There was never an empty guest room. There was never a moment of silence. Something was going on at any given time, around the clock-harp, piano, badminton, swimming, arguing, eating, bridge, backgammon, poker, pool, or any of several more intimate types of action.

For wayfarers from the East like Sam Behrman, Sam Harris, Moss Hart, Max Gordon, Alice Miller, Ruth Gordon, Dorothy Parker and the George Kaufmans, my house was the Beverly Hills Algonquin-always good for a night’s lodging, a hot meal, a spot of talk and a game of chance. For immigrants like Charlie Lederer, Charlie Brackett, Ben Hecht and the Gershwin brothers, it was a clearinghouse for news from the old country, New York City. For Burns, Benny, Jolson, Holtz, Cantor, Jessel and the Ritz Brothers, it was a combination Retreat for Retired Vaudevillians and Hillcrest Annex. To me it was a nifty hangout. It was the first hangout I ever had that I didn’t have to take a cab home from.

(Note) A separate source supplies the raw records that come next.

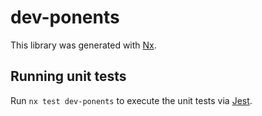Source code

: # dev-ponents

This library was generated with [Nx](https://nx.dev).

## Running unit tests

Run `nx test dev-ponents` to execute the unit tests via [Jest](https://jestjs.io).
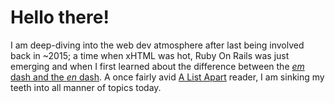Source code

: # Hello there!

I am deep-diving into the web dev atmosphere after last being involved back in ~2015; a time when xHTML was hot, Ruby On Rails was just emerging and when I first learned about the difference between the [*em* dash and the *en* dash](https://alistapart.com/article/emen/). A once fairly avid [A List Apart](https://alistapart.com/) reader, I am sinking my teeth into all manner of topics today.
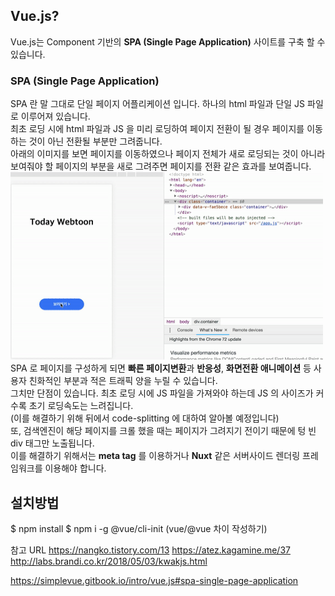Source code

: ## Vue.js?
Vue.js는 Component 기반의 **SPA (Single Page Application)** 사이트를 구축 할 수 있습니다.

### SPA (Single Page Application)
SPA 란 말 그대로 단일 페이지 어플리케이션 입니다. 하나의 html 파일과 단일 JS 파일로 이루어져 있습니다.   
최초 로딩 시에 html 파일과 JS 을 미리 로딩하여 페이지 전환이 될 경우 페이지를 이동하는 것이 아닌 전환될 부분만 그려줍니다.     
아래의 이미지를 보면 페이지를 이동하였으나 페이지 전체가 새로 로딩되는 것이 아니라 보여줘야 할 페이지의 부분을 새로 그려주면 페이지를 전환 같은 효과를 보여줍니다.     
<img src="./webtoon.gif" width="500px" height="300px"></img>     
SPA 로 페이지를 구성하게 되면 **빠른 페이지변환**과 **반응성**, **화면전환 애니메이션** 등 사용자 친화적인 부분과 적은 트래픽 양을 누릴 수 있습니다.     
그치만 단점이 있습니다. 최초 로딩 시에 JS 파일을 가져와야 하는데 JS 의 사이즈가 커수록 초기 로딩속도는 느려집니다.     
(이를 해결하기 위해 뒤에서 code-splitting 에 대하여 알아볼 예정입니다)     
또, 검색엔진이 해당 페이지를 크롤 했을 때는 페이지가 그려지기 전이기 때문에 텅 빈 div 태그만 노출됩니다.     
이를 해결하기 위해서는 **meta tag** 를 이용하거나 **Nuxt** 같은 서버사이드 렌더링 프레임워크를 이용해야 합니다.

## 설치방법
$ npm install
$ npm i -g @vue/cli-init (vue/@vue 차이 작성하기)

참고 URL 
https://nangko.tistory.com/13
https://atez.kagamine.me/37
http://labs.brandi.co.kr/2018/05/03/kwakjs.html

https://simplevue.gitbook.io/intro/vue.js#spa-single-page-application
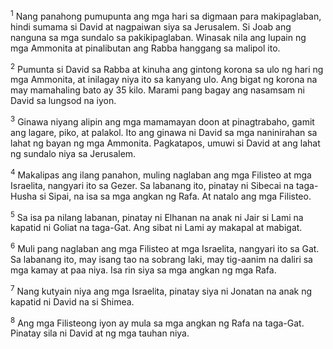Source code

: <sup>1</sup>
Nang panahong pumupunta ang mga hari sa digmaan para makipaglaban, hindi sumama si David at nagpaiwan siya sa Jerusalem. Si Joab ang nanguna sa mga sundalo sa pakikipaglaban. Winasak nila ang lupain ng mga Ammonita at pinalibutan ang Rabba hanggang sa malipol ito. 

<sup>2</sup>
Pumunta si David sa Rabba at kinuha ang gintong korona sa ulo ng hari ng mga Ammonita, at inilagay niya ito sa kanyang ulo. Ang bigat ng korona na may mamahaling bato ay 35 kilo. Marami pang bagay ang nasamsam ni David sa lungsod na iyon. 

<sup>3</sup>
Ginawa niyang alipin ang mga mamamayan doon at pinagtrabaho, gamit ang lagare, piko, at palakol. Ito ang ginawa ni David sa mga naninirahan sa lahat ng bayan ng mga Ammonita. Pagkatapos, umuwi si David at ang lahat ng sundalo niya sa Jerusalem.

<sup>4</sup>
Makalipas ang ilang panahon, muling naglaban ang mga Filisteo at mga Israelita, nangyari ito sa Gezer. Sa labanang ito, pinatay ni Sibecai na taga-Husha si Sipai, na isa sa mga angkan ng Rafa. At natalo ang mga Filisteo. 

<sup>5</sup>
Sa isa pa nilang labanan, pinatay ni Elhanan na anak ni Jair si Lami na kapatid ni Goliat na taga-Gat. Ang sibat ni Lami ay makapal at mabigat. 

<sup>6</sup>
Muli pang naglaban ang mga Filisteo at mga Israelita, nangyari ito sa Gat. Sa labanang ito, may isang tao na sobrang laki, may tig-aanim na daliri sa mga kamay at paa niya. Isa rin siya sa mga angkan ng mga Rafa. 

<sup>7</sup>
Nang kutyain niya ang mga Israelita, pinatay siya ni Jonatan na anak ng kapatid ni David na si Shimea. 

<sup>8</sup>
Ang mga Filisteong iyon ay mula sa mga angkan ng Rafa na taga-Gat. Pinatay sila ni David at ng mga tauhan niya.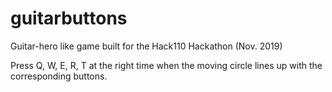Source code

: # guitarbuttons

Guitar-hero like game built for the Hack110 Hackathon (Nov. 2019)

Press Q, W, E, R, T at the right time when the moving circle lines up with the corresponding buttons.

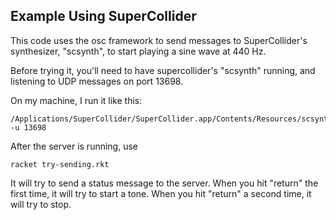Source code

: ## Example Using SuperCollider

This code uses the osc framework to send messages to SuperCollider's 
synthesizer, "scsynth", to start playing a sine wave at 440 Hz.

Before trying it, you'll need to have supercollider's "scsynth"
running, and listening to UDP messages on port 13698.

On my machine, I run it like this:

    /Applications/SuperCollider/SuperCollider.app/Contents/Resources/scsynth -u 13698
 

After the server is running, use

    racket try-sending.rkt
    
It will try to send a status message
to the server. When you hit "return" the first time, it will try to
start a tone.  When you hit "return" a second time, it will try to
stop.


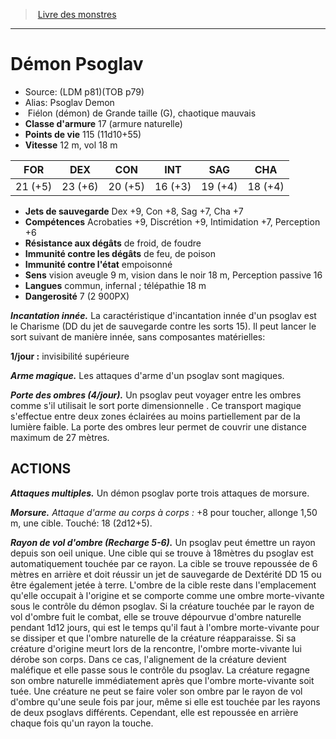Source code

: ﻿> [Livre des monstres](tome_of_beasts.md)

---

# Démon Psoglav

- Source: (LDM p81)(TOB p79)
- Alias: Psoglav Demon
-  Fiélon (démon) de Grande taille (G), chaotique mauvais
- **Classe d'armure** 17 (armure naturelle)
- **Points de vie** 115 (11d10+55)
- **Vitesse** 12 m, vol 18 m

|FOR|DEX|CON|INT|SAG|CHA|
|---|---|---|---|---|---|
|21 (+5)|23 (+6)|20 (+5)|16 (+3)|19 (+4)|18 (+4)|

- **Jets de sauvegarde** Dex +9, Con +8, Sag +7, Cha +7
- **Compétences** Acrobaties +9, Discrétion +9, Intimidation +7, Perception +6
- **Résistance aux dégâts** de froid, de foudre
- **Immunité contre les dégâts** de feu, de poison
- **Immunité contre l'état** empoisonné
- **Sens** vision aveugle 9 m, vision dans le noir 18 m, Perception passive 16
- **Langues** commun, infernal ; télépathie 18 m
- **Dangerosité** 7 (2 900PX)

**_Incantation innée._** La caractéristique d'incantation innée d'un psoglav est le Charisme (DD du jet de sauvegarde contre les sorts 15). Il peut lancer le sort suivant de manière innée, sans composantes matérielles:

**1/jour :** invisibilité supérieure

**_Arme magique._** Les attaques d'arme d'un psoglav sont magiques.

**_Porte des ombres (4/jour)._** Un psoglav peut voyager entre les ombres comme s'il utilisait le sort porte dimensionnelle . Ce transport magique s'effectue entre deux zones éclairées au moins partiellement par de la lumière faible. La porte des ombres leur permet de couvrir une distance maximum de 27 mètres.

## ACTIONS

**_Attaques multiples._** Un démon psoglav porte trois attaques de morsure.

**_Morsure._** _Attaque d'arme au corps à corps :_ +8 pour toucher, allonge 1,50 m, une cible. Touché: 18 (2d12+5).

**_Rayon de vol d'ombre (Recharge 5-6)._** Un psoglav peut émettre un rayon depuis son oeil unique. Une cible qui se trouve à 18mètres du psoglav est automatiquement touchée par ce rayon. La cible se trouve repoussée de 6 mètres en arrière et doit réussir un jet de sauvegarde de Dextérité DD 15 ou être également jetée à terre. L'ombre de la cible reste dans l'emplacement qu'elle occupait à l'origine et se comporte comme une ombre morte-vivante sous le contrôle du démon psoglav. Si la créature touchée par le rayon de vol d'ombre fuit le combat, elle se trouve dépourvue d'ombre naturelle pendant 1d12 jours, qui est le temps qu'il faut à l'ombre morte-vivante pour se dissiper et que l'ombre naturelle de la créature réapparaisse. Si sa créature d'origine meurt lors de la rencontre, l'ombre morte-vivante lui dérobe son corps. Dans ce cas, l'alignement de la créature devient maléfique et elle passe sous le contrôle du psoglav. La créature regagne son ombre naturelle immédiatement après que l'ombre morte-vivante soit tuée. Une créature ne peut se faire voler son ombre par le rayon de vol d'ombre qu'une seule fois par jour, même si elle est touchée par les rayons de deux psoglavs différents. Cependant, elle est repoussée en arrière chaque fois qu'un rayon la touche.

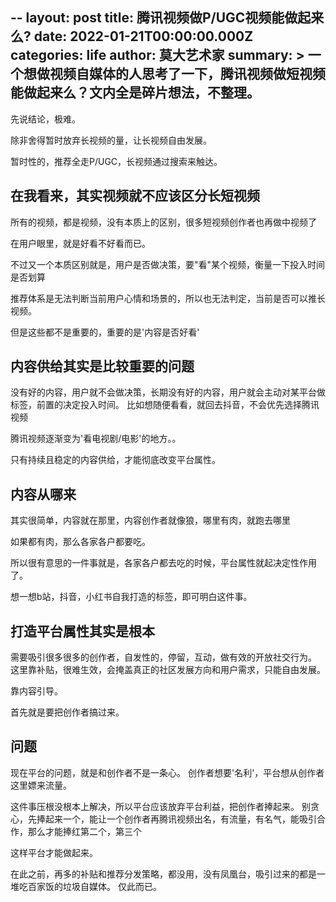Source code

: --
layout: post
title: 腾讯视频做P/UGC视频能做起来么?
date:   2022-01-21T00:00:00.000Z
categories: life 
author: 莫大艺术家
summary: >
  一个想做视频自媒体的人思考了一下，腾讯视频做短视频能做起来么？文内全是碎片想法，不整理。
---

先说结论，极难。

除非舍得暂时放弃长视频的量，让长视频自由发展。

暂时性的，推荐全走P/UGC，长视频通过搜索来触达。

## 在我看来，其实视频就不应该区分长短视频

所有的视频，都是视频，没有本质上的区别，很多短视频创作者也再做中视频了

在用户眼里，就是好看不好看而已。

不过又一个本质区别就是，用户是否做决策，要"看"某个视频，衡量一下投入时间是否划算

推荐体系是无法判断当前用户心情和场景的，所以也无法判定，当前是否可以推长视频。

但是这些都不是重要的，重要的是'内容是否好看'

## 内容供给其实是比较重要的问题

没有好的内容，用户就不会做决策，长期没有好的内容，用户就会主动对某平台做标签，前置的决定投入时间。
比如想随便看看，就回去抖音，不会优先选择腾讯视频

腾讯视频逐渐变为'看电视剧/电影'的地方。。

只有持续且稳定的内容供给，才能彻底改变平台属性。

## 内容从哪来

其实很简单，内容就在那里，内容创作者就像狼，哪里有肉，就跑去哪里

如果都有肉，那么各家各户都要吃。

所以很有意思的一件事就是，各家各户都去吃的时候，平台属性就起决定性作用了。

想一想b站，抖音，小红书自我打造的标签，即可明白这件事。

## 打造平台属性其实是根本

需要吸引很多很多的创作者，自发性的，停留，互动，做有效的开放社交行为。
这里靠补贴，很难生效，会掩盖真正的社区发展方向和用户需求，只能自由发展。

靠内容引导。

首先就是要把创作者搞过来。

## 问题

现在平台的问题，就是和创作者不是一条心。
创作者想要'名利'，平台想从创作者这里嫖来流量。

这件事压根没根本上解决，所以平台应该放弃平台利益，把创作者捧起来。
别贪心，先捧起来一个，能让一个创作者再腾讯视频出名，有流量，有名气，能吸引合作，那么才能捧红第二个，第三个

这样平台才能做起来。

在此之前，再多的补贴和推荐分发策略，都没用，没有凤凰台，吸引过来的都是一堆吃百家饭的垃圾自媒体。
仅此而已。





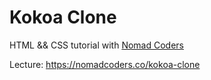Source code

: # Kokoa Clone

HTML && CSS tutorial with [Nomad Coders](https://nomadcoders.co)

Lecture: <https://nomadcoders.co/kokoa-clone>
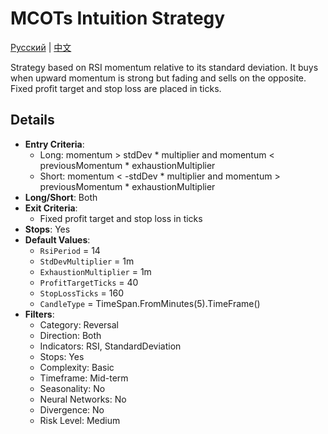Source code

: # MCOTs Intuition Strategy
[Русский](README_ru.md) | [中文](README_cn.md)

Strategy based on RSI momentum relative to its standard deviation. It buys when upward momentum is strong but fading and sells on the opposite. Fixed profit target and stop loss are placed in ticks.

## Details

- **Entry Criteria**:
  - Long: momentum > stdDev * multiplier and momentum < previousMomentum * exhaustionMultiplier
  - Short: momentum < -stdDev * multiplier and momentum > previousMomentum * exhaustionMultiplier
- **Long/Short**: Both
- **Exit Criteria**:
  - Fixed profit target and stop loss in ticks
- **Stops**: Yes
- **Default Values**:
  - `RsiPeriod` = 14
  - `StdDevMultiplier` = 1m
  - `ExhaustionMultiplier` = 1m
  - `ProfitTargetTicks` = 40
  - `StopLossTicks` = 160
  - `CandleType` = TimeSpan.FromMinutes(5).TimeFrame()
- **Filters**:
  - Category: Reversal
  - Direction: Both
  - Indicators: RSI, StandardDeviation
  - Stops: Yes
  - Complexity: Basic
  - Timeframe: Mid-term
  - Seasonality: No
  - Neural Networks: No
  - Divergence: No
  - Risk Level: Medium
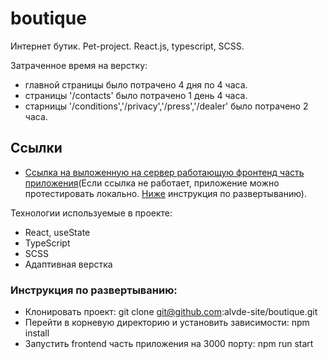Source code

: # boutique
Интернет бутик. Pet-project. React.js, typescript, SCSS.

Затраченное время на верстку:
* главной страницы было потрачено 4 дня по 4 часа.
* страницы '/contacts' было потрачено 1 день 4 часа.
* старницы '/conditions','/privacy','/press','/dealer' было потрачено 2 часа.

## Ссылки
* [Ссылка на выложенную на сервер работающую фронтенд часть приложения](https://willowy-sprinkles-24e906.netlify.app/)(Если ссылка не работает, приложение можно протестировать локально. [Ниже](#инструкция-по-развертыванию) инструкция по развертыванию).

Технологии используемые в проекте:
* React, useState
* TypeScript
* SCSS
* Адаптивная верстка

### Инструкция по развертыванию:
* Клонировать проект: git clone git@github.com:alvde-site/boutique.git
* Перейти в корневую директорию и установить зависимости: npm install
* Запустить frontend часть приложения на 3000 порту: npm run start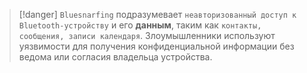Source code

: 
> [!danger] 
> `Bluesnarfing` подразумевает `неавторизованный доступ к Bluetooth-устройству` и его **данным**, таким как `контакты, сообщения, записи календаря`. Злоумышленники используют уязвимости для получения конфиденциальной информации без ведома или согласия владельца устройства.


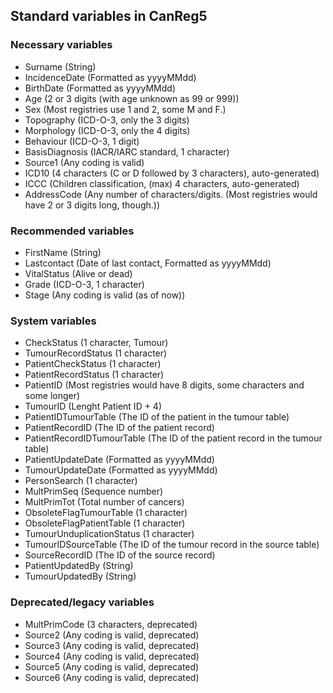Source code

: ## Standard variables in CanReg5

### Necessary variables

- Surname (String)
- IncidenceDate (Formatted as yyyyMMdd)
- BirthDate (Formatted as yyyyMMdd)
- Age (2 or 3 digits (with age unknown as 99 or 999))
- Sex (Most registries use 1 and 2, some M and F.)
- Topography (ICD-O-3, only the 3 digits)
- Morphology (ICD-O-3, only the 4 digits)
- Behaviour (ICD-O-3, 1 digit)
- BasisDiagnosis (IACR/IARC standard, 1 character)
- Source1 (Any coding is valid)
- ICD10 (4 characters (C or D followed by 3 characters), auto-generated)
- ICCC (Children classification, (max) 4 characters, auto-generated)
- AddressCode (Any number of characters/digits. (Most registries would have 2 or 3 digits long, though.))

### Recommended variables

- FirstName (String)
- Lastcontact (Date of last contact, Formatted as yyyyMMdd)
- VitalStatus (Alive or dead)
- Grade (ICD-O-3, 1 character)
- Stage (Any coding is valid (as of now))

### System variables

- CheckStatus (1 character, Tumour)
- TumourRecordStatus (1 character)
- PatientCheckStatus (1 character)
- PatientRecordStatus (1 character)
- PatientID (Most registries would have 8 digits, some characters and some longer)
- TumourID (Lenght Patient ID + 4)
- PatientIDTumourTable (The ID of the patient in the tumour table)
- PatientRecordID (The ID of the patient record)
- PatientRecordIDTumourTable (The ID of the patient record in the tumour table)
- PatientUpdateDate (Formatted as yyyyMMdd)
- TumourUpdateDate (Formatted as yyyyMMdd)
- PersonSearch (1 character)
- MultPrimSeq (Sequence number)
- MultPrimTot (Total number of cancers)
- ObsoleteFlagTumourTable (1 character)
- ObsoleteFlagPatientTable (1 character)
- TumourUnduplicationStatus (1 character)
- TumourIDSourceTable (The ID of the tumour record in the source table)
- SourceRecordID (The ID of the source record)
- PatientUpdatedBy (String)
- TumourUpdatedBy (String)

### Deprecated/legacy variables

- MultPrimCode (3 characters, deprecated)
- Source2 (Any coding is valid, deprecated)
- Source3 (Any coding is valid, deprecated)
- Source4 (Any coding is valid, deprecated)
- Source5 (Any coding is valid, deprecated)
- Source6 (Any coding is valid, deprecated)
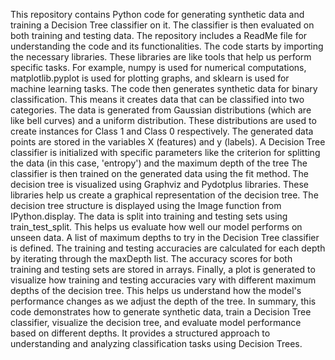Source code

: This repository contains Python code for generating synthetic data and training a Decision Tree classifier on it. The classifier is then evaluated on both training and testing data. The repository includes a ReadMe file for understanding the code and its functionalities.
The code starts by importing the necessary libraries. These libraries are like tools that help us perform specific tasks. For example, numpy is used for numerical computations, matplotlib.pyplot is used for plotting graphs, and sklearn is used for machine learning tasks.
The code then generates synthetic data for binary classification. This means it creates data that can be classified into two categories. The data is generated from Gaussian distributions (which are like bell curves) and a uniform distribution. These distributions are used to create instances for Class 1 and Class 0 respectively. The generated data points are stored in the variables X (features) and y (labels).
A Decision Tree classifier is initialized with specific parameters like the criterion for splitting the data (in this case, 'entropy') and the maximum depth of the tree The classifier is then trained on the generated data using the fit method.
The decision tree is visualized using Graphviz and Pydotplus libraries. These libraries help us create a graphical representation of the decision tree. The decision tree structure is displayed using the Image function from IPython.display.
The data is split into training and testing sets using train_test_split. This helps us evaluate how well our model performs on unseen data. A list of maximum depths to try in the Decision Tree classifier is defined. The training and testing accuracies are calculated for each depth by iterating through the maxDepth list. The accuracy scores for both training and testing sets are stored in arrays.
Finally, a plot is generated to visualize how training and testing accuracies vary with different maximum depths of the decision tree. This helps us understand how the model's performance changes as we adjust the depth of the tree.
In summary, this code demonstrates how to generate synthetic data, train a Decision Tree classifier, visualize the decision tree, and evaluate model performance based on different depths. It provides a structured approach to understanding and analyzing classification tasks using Decision Trees.
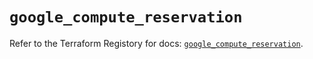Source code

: # `google_compute_reservation`

Refer to the Terraform Registory for docs: [`google_compute_reservation`](https://registry.terraform.io/providers/hashicorp/google-beta/4.62.1/docs/resources/google_compute_reservation).
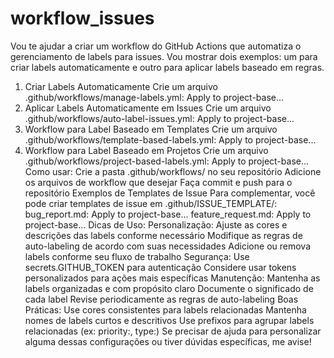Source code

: # workflow_issues

Vou te ajudar a criar um workflow do GitHub Actions que automatiza o gerenciamento de labels para issues. Vou mostrar dois exemplos: um para criar labels automaticamente e outro para aplicar labels baseado em regras.
1. Criar Labels Automaticamente
Crie um arquivo .github/workflows/manage-labels.yml:
Apply to project-base...
2. Aplicar Labels Automaticamente em Issues
Crie um arquivo .github/workflows/auto-label-issues.yml:
Apply to project-base...
3. Workflow para Label Baseado em Templates
Crie um arquivo .github/workflows/template-based-labels.yml:
Apply to project-base...
4. Workflow para Label Baseado em Projetos
Crie um arquivo .github/workflows/project-based-labels.yml:
Apply to project-base...
Como usar:
Crie a pasta .github/workflows/ no seu repositório
Adicione os arquivos de workflow que desejar
Faça commit e push para o repositório
Exemplos de Templates de Issue
Para complementar, você pode criar templates de issue em .github/ISSUE_TEMPLATE/:
bug_report.md:
Apply to project-base...
feature_request.md:
Apply to project-base...
Dicas de Uso:
Personalização:
Ajuste as cores e descrições das labels conforme necessário
Modifique as regras de auto-labeling de acordo com suas necessidades
Adicione ou remova labels conforme seu fluxo de trabalho
Segurança:
Use secrets.GITHUB_TOKEN para autenticação
Considere usar tokens personalizados para ações mais específicas
Manutenção:
Mantenha as labels organizadas e com propósito claro
Documente o significado de cada label
Revise periodicamente as regras de auto-labeling
Boas Práticas:
Use cores consistentes para labels relacionadas
Mantenha nomes de labels curtos e descritivos
Use prefixos para agrupar labels relacionadas (ex: priority:, type:)
Se precisar de ajuda para personalizar alguma dessas configurações ou tiver dúvidas específicas, me avise!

Before I knew what was happening, my joint changed from a nifty hangout to a snooty resort. I became a fad, a social lion, which was the last thing I had in mind. I detested snobs as much as I detested publicity hounds. Well, I wanted a house. I had asked for it.

Actually, the guest who would have been most welcome of all never showed up. Aleck was now the “Town Crier” on radio-sponsored by Cream of Wheat-and between broadcasts he rode the lecture circuit. When I wrote him to get his pratt out to Los Angeles, he replied with a carbon copy of his schedule for the first half of the following month. After listing two broadcasts and eight lectures in ten days, the schedule wound up with:

14th: Lecture, Toledo.

15th: Lecture, Detroit.

17th: Broadcast from Chicago.

18th: Death of Mr. Woollcott, as thousands cheer.

19th: Dancing in the streets; half-holidays in all the schools,

bank moratorium.

20th: Burial at sea.

Acting in Duck Soup, our last picture for Paramount, was the hardest job I ever did. It was the only time I can remember that I worried about turning in a bad performance. The trouble was not with the working hours, the script, the director, or the falls I had to take (I never used a stunt man or a double). The trouble was Adolf Hitler. His speeches were being rebroadcast in America. Somebody had a radio on the set, and twice we suspended shooting to listen to him scream. Hindenburg had died. Hitler was now absolute dictator of Germany. He threatened to scrap the Versailles Treaty and create a German navy and air force. He threatened to grab off Austria and part of Czechoslovakia. He threatened to go beyond the boycott and revoke the citizenship of all Jews.